BEGIN

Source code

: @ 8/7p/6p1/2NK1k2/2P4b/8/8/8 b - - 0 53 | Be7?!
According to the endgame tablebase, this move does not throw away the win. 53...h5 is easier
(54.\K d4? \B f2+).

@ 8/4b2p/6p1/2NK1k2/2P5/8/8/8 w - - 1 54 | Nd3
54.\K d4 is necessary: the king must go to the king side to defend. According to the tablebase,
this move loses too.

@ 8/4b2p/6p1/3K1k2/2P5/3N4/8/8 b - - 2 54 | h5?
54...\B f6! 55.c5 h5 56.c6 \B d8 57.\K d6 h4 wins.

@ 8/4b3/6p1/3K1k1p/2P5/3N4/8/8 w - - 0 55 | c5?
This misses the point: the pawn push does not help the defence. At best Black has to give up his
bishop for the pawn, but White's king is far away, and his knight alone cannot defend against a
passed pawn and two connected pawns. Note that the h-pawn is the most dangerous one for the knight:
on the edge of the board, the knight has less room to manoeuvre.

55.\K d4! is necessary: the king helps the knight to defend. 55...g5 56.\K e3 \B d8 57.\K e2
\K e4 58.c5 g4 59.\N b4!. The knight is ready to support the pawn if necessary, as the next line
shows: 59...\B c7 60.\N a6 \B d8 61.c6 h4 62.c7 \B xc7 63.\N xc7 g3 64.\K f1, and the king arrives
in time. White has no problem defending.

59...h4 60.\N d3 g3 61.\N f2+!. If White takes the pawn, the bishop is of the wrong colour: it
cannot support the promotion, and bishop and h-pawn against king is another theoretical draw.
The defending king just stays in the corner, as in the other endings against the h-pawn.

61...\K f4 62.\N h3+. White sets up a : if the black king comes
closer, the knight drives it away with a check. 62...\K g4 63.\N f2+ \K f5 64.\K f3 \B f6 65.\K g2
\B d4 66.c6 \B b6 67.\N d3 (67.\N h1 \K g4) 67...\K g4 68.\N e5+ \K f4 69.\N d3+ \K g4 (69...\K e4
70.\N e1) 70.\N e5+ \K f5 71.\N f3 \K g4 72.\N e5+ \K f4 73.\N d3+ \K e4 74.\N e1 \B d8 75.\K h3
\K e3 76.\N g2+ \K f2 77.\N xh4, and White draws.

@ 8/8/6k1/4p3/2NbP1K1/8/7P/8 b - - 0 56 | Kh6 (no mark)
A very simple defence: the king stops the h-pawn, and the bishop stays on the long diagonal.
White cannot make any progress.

END

_What to work on_. Set the records above down again. Match them exactly.

_Task response_.
Source code

: @ 8/7p/6p1/2NK1k2/2P4b/8/8/8 b - - 0 53 | Be7?!
According to the endgame tablebase, this move does not throw away the win. 53...h5 is easier
(54.\K d4? \B f2+).

@ 8/4b2p/6p1/2NK1k2/2P5/8/8/8 w - - 1 54 | Nd3
54.\K d4 is necessary: the king must go to the king side to defend. According to the tablebase,
this move loses too.

@ 8/4b2p/6p1/3K1k2/2P5/3N4/8/8 b - - 2 54 | h5?
54...\B f6! 55.c5 h5 56.c6 \B d8 57.\K d6 h4 wins.

@ 8/4b3/6p1/3K1k1p/2P5/3N4/8/8 w - - 0 55 | c5?
This misses the point: the pawn push does not help the defence. At best Black has to give up his
bishop for the pawn, but White's king is far away, and his knight alone cannot defend against a
passed pawn and two connected pawns. Note that the h-pawn is the most dangerous one for the knight:
on the edge of the board, the knight has less room to manoeuvre.

55.\K d4! is necessary: the king helps the knight to defend. 55...g5 56.\K e3 \B d8 57.\K e2
\K e4 58.c5 g4 59.\N b4!. The knight is ready to support the pawn if necessary, as the next line
shows: 59...\B c7 60.\N a6 \B d8 61.c6 h4 62.c7 \B xc7 63.\N xc7 g3 64.\K f1, and the king arrives
in time. White has no problem defending.

59...h4 60.\N d3 g3 61.\N f2+!. If White takes the pawn, the bishop is of the wrong colour: it
cannot support the promotion, and bishop and h-pawn against king is another theoretical draw.
The defending king just stays in the corner, as in the other endings against the h-pawn.

61...\K f4 62.\N h3+. White sets up a : if the black king comes
closer, the knight drives it away with a check. 62...\K g4 63.\N f2+ \K f5 64.\K f3 \B f6 65.\K g2
\B d4 66.c6 \B b6 67.\N d3 (67.\N h1 \K g4) 67...\K g4 68.\N e5+ \K f4 69.\N d3+ \K g4 (69...\K e4
70.\N e1) 70.\N e5+ \K f5 71.\N f3 \K g4 72.\N e5+ \K f4 73.\N d3+ \K e4 74.\N e1 \B d8 75.\K h3
\K e3 76.\N g2+ \K f2 77.\N xh4, and White draws.

@ 8/8/6k1/4p3/2NbP1K1/8/7P/8 b - - 0 56 | Kh6 (no mark)
A very simple defence: the king stops the h-pawn, and the bishop stays on the long diagonal.
White cannot make any progress.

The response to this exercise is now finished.